Your copy should match the entries exactly, with no images carried over.

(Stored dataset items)
++++++++
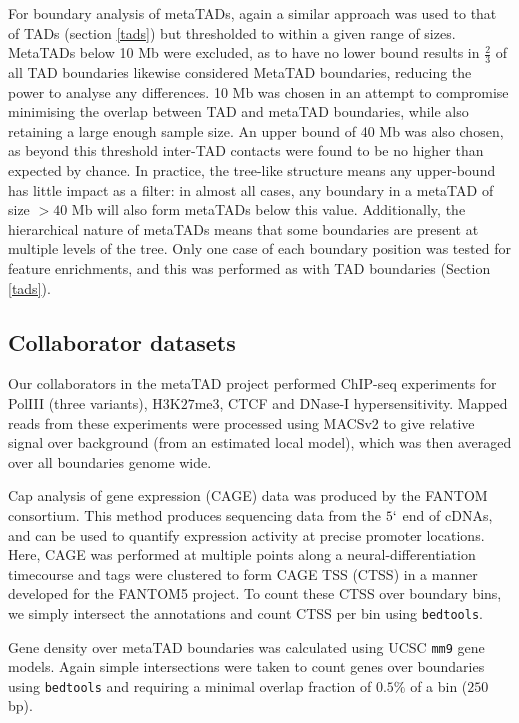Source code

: \documentclass[a4paper,11pt,oneside]{book}
\begin{document}
For boundary analysis of metaTADs, again a similar approach was used to that of TADs (section \ref{tads}) but thresholded to within a given range of sizes. MetaTADs below 10 Mb were excluded, as to have no lower bound results in $\frac{2}{3}$ of all TAD boundaries likewise considered MetaTAD boundaries, reducing the power to analyse any differences. 10 Mb was chosen in an attempt to compromise minimising the overlap between TAD and metaTAD boundaries, while also retaining a large enough sample size. An upper bound of 40 Mb was also chosen, as beyond this threshold inter-TAD contacts were found to be no higher than expected by chance. In practice, the tree-like structure means any upper-bound has little impact as a filter: in almost all cases, any boundary in a metaTAD of size $> 40$ Mb will also form metaTADs below this value. Additionally, the hierarchical nature of metaTADs means that some boundaries are present at multiple levels of the tree. Only one case of each boundary position was tested for feature enrichments, and this was performed as with TAD boundaries (Section \ref{tads}).

\subsection{Collaborator datasets}\label{meth:metadata}
Our collaborators in the metaTAD project performed ChIP-seq experiments for PolIII (three variants), H$3$K$27$me$3$, CTCF and DNase-I hypersensitivity. Mapped reads from these experiments were processed using MACSv2\cite{Zhang2008} to give relative signal over background (from an estimated local model), which was then averaged over all boundaries genome wide. 

Cap analysis of gene expression (CAGE) data was produced by the FANTOM consortium.\cite{fantom5, itoh2012a} This method produces sequencing data from the $5`$ end of cDNAs, and can be used to quantify expression activity at precise promoter locations.\cite{Kodzius2006} Here, CAGE was performed at multiple points along a neural-differentiation timecourse and tags were clustered to form CAGE TSS (CTSS) in a manner developed for the FANTOM5 project.\cite{fantom5} To count these CTSS over boundary bins, we simply intersect the annotations and count CTSS per bin using \texttt{bedtools}.\cite{Quinlan2010}

Gene density over metaTAD boundaries was calculated using UCSC \texttt{mm9} gene models.\cite{Karolchik2014} Again simple intersections were taken to count genes over boundaries using \texttt{bedtools}\cite{Quinlan2010} and requiring a minimal overlap fraction of $0.5\%$ of a bin ($250$ bp).
\end{document}
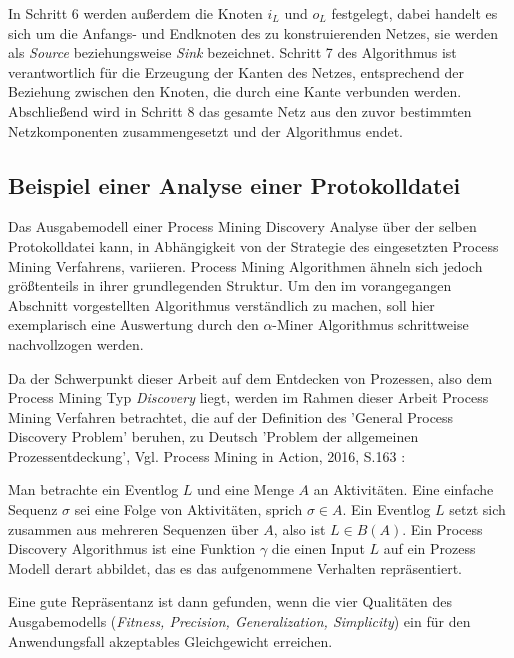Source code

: In Schritt 6 werden außerdem die Knoten $i_L$ und $o_L$ festgelegt, dabei handelt es sich um die Anfangs- und Endknoten des zu konstruierenden Netzes, sie werden als \textit{Source} beziehungsweise \textit{Sink} bezeichnet. Schritt 7 des Algorithmus ist verantwortlich für die Erzeugung der Kanten des Netzes, entsprechend der Beziehung zwischen den Knoten, die durch eine Kante verbunden werden. Abschließend wird in Schritt 8 das gesamte Netz aus den zuvor bestimmten Netzkomponenten zusammengesetzt und der Algorithmus endet.
\newpage
\subsection{Beispiel einer Analyse einer Protokolldatei}
Das Ausgabemodell einer Process Mining Discovery Analyse über der selben Protokolldatei kann, in Abhängigkeit von der Strategie des eingesetzten Process Mining Verfahrens, variieren. Process Mining Algorithmen ähneln sich jedoch größtenteils in ihrer grundlegenden Struktur. Um den im vorangegangen Abschnitt vorgestellten Algorithmus verständlich zu machen, soll hier exemplarisch eine Auswertung durch den $\alpha$-Miner Algorithmus schrittweise nachvollzogen werden.

Da der Schwerpunkt dieser Arbeit auf dem Entdecken von Prozessen, also dem Process Mining Typ \textit{ Discovery} liegt, werden im Rahmen dieser Arbeit Process Mining Verfahren betrachtet, die auf der Definition des 'General Process Discovery Problem' beruhen, zu Deutsch 'Problem der allgemeinen Prozessentdeckung', Vgl. Process Mining in Action, 2016, S.163 \cite{PMinAction}:
\begin{addmargin}[20pt]{20pt} 
Man betrachte ein Eventlog $L$ und eine Menge $A$ an Aktivitäten. Eine einfache Sequenz $\sigma$ sei eine Folge von Aktivitäten, sprich $\sigma ∈ A $. Ein Eventlog $L$ setzt sich zusammen aus mehreren Sequenzen über $A$, also ist $L ∈ B(A)$. Ein Process Discovery Algorithmus ist eine Funktion $\gamma$ die einen Input $L$ auf ein Prozess Modell derart abbildet, das es das aufgenommene Verhalten repräsentiert.
\end{addmargin}
Eine gute Repräsentanz ist dann gefunden, wenn die vier Qualitäten des Ausgabemodells (\textit{Fitness, Precision, Generalization, Simplicity}) ein für den Anwendungsfall akzeptables Gleichgewicht erreichen.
++++++++
● TASK OUTPUT
Source code

: \documentclass[a4paper,11pt,oneside]{book}
\begin{document}
For boundary analysis of metaTADs, again a similar approach was used to that of TADs (section \ref{tads}) but thresholded to within a given range of sizes. MetaTADs below 10 Mb were excluded, as to have no lower bound results in $\frac{2}{3}$ of all TAD boundaries likewise considered MetaTAD boundaries, reducing the power to analyse any differences. 10 Mb was chosen in an attempt to compromise minimising the overlap between TAD and metaTAD boundaries, while also retaining a large enough sample size. An upper bound of 40 Mb was also chosen, as beyond this threshold inter-TAD contacts were found to be no higher than expected by chance. In practice, the tree-like structure means any upper-bound has little impact as a filter: in almost all cases, any boundary in a metaTAD of size $> 40$ Mb will also form metaTADs below this value. Additionally, the hierarchical nature of metaTADs means that some boundaries are present at multiple levels of the tree. Only one case of each boundary position was tested for feature enrichments, and this was performed as with TAD boundaries (Section \ref{tads}).

\subsection{Collaborator datasets}\label{meth:metadata}
Our collaborators in the metaTAD project performed ChIP-seq experiments for PolIII (three variants), H$3$K$27$me$3$, CTCF and DNase-I hypersensitivity. Mapped reads from these experiments were processed using MACSv2\cite{Zhang2008} to give relative signal over background (from an estimated local model), which was then averaged over all boundaries genome wide. 

Cap analysis of gene expression (CAGE) data was produced by the FANTOM consortium.\cite{fantom5, itoh2012a} This method produces sequencing data from the $5`$ end of cDNAs, and can be used to quantify expression activity at precise promoter locations.\cite{Kodzius2006} Here, CAGE was performed at multiple points along a neural-differentiation timecourse and tags were clustered to form CAGE TSS (CTSS) in a manner developed for the FANTOM5 project.\cite{fantom5} To count these CTSS over boundary bins, we simply intersect the annotations and count CTSS per bin using \texttt{bedtools}.\cite{Quinlan2010}

Gene density over metaTAD boundaries was calculated using UCSC \texttt{mm9} gene models.\cite{Karolchik2014} Again simple intersections were taken to count genes over boundaries using \texttt{bedtools}\cite{Quinlan2010} and requiring a minimal overlap fraction of $0.5\%$ of a bin ($250$ bp).
\end{document}
Source code

: In Schritt 6 werden außerdem die Knoten $i_L$ und $o_L$ festgelegt, dabei handelt es sich um die Anfangs- und Endknoten des zu konstruierenden Netzes, sie werden als \textit{Source} beziehungsweise \textit{Sink} bezeichnet. Schritt 7 des Algorithmus ist verantwortlich für die Erzeugung der Kanten des Netzes, entsprechend der Beziehung zwischen den Knoten, die durch eine Kante verbunden werden. Abschließend wird in Schritt 8 das gesamte Netz aus den zuvor bestimmten Netzkomponenten zusammengesetzt und der Algorithmus endet.
\newpage
\subsection{Beispiel einer Analyse einer Protokolldatei}
Das Ausgabemodell einer Process Mining Discovery Analyse über der selben Protokolldatei kann, in Abhängigkeit von der Strategie des eingesetzten Process Mining Verfahrens, variieren. Process Mining Algorithmen ähneln sich jedoch größtenteils in ihrer grundlegenden Struktur. Um den im vorangegangen Abschnitt vorgestellten Algorithmus verständlich zu machen, soll hier exemplarisch eine Auswertung durch den $\alpha$-Miner Algorithmus schrittweise nachvollzogen werden.

Da der Schwerpunkt dieser Arbeit auf dem Entdecken von Prozessen, also dem Process Mining Typ \textit{ Discovery} liegt, werden im Rahmen dieser Arbeit Process Mining Verfahren betrachtet, die auf der Definition des 'General Process Discovery Problem' beruhen, zu Deutsch 'Problem der allgemeinen Prozessentdeckung', Vgl. Process Mining in Action, 2016, S.163 \cite{PMinAction}:
\begin{addmargin}[20pt]{20pt} 
Man betrachte ein Eventlog $L$ und eine Menge $A$ an Aktivitäten. Eine einfache Sequenz $\sigma$ sei eine Folge von Aktivitäten, sprich $\sigma ∈ A $. Ein Eventlog $L$ setzt sich zusammen aus mehreren Sequenzen über $A$, also ist $L ∈ B(A)$. Ein Process Discovery Algorithmus ist eine Funktion $\gamma$ die einen Input $L$ auf ein Prozess Modell derart abbildet, das es das aufgenommene Verhalten repräsentiert.
\end{addmargin}
Eine gute Repräsentanz ist dann gefunden, wenn die vier Qualitäten des Ausgabemodells (\textit{Fitness, Precision, Generalization, Simplicity}) ein für den Anwendungsfall akzeptables Gleichgewicht erreichen.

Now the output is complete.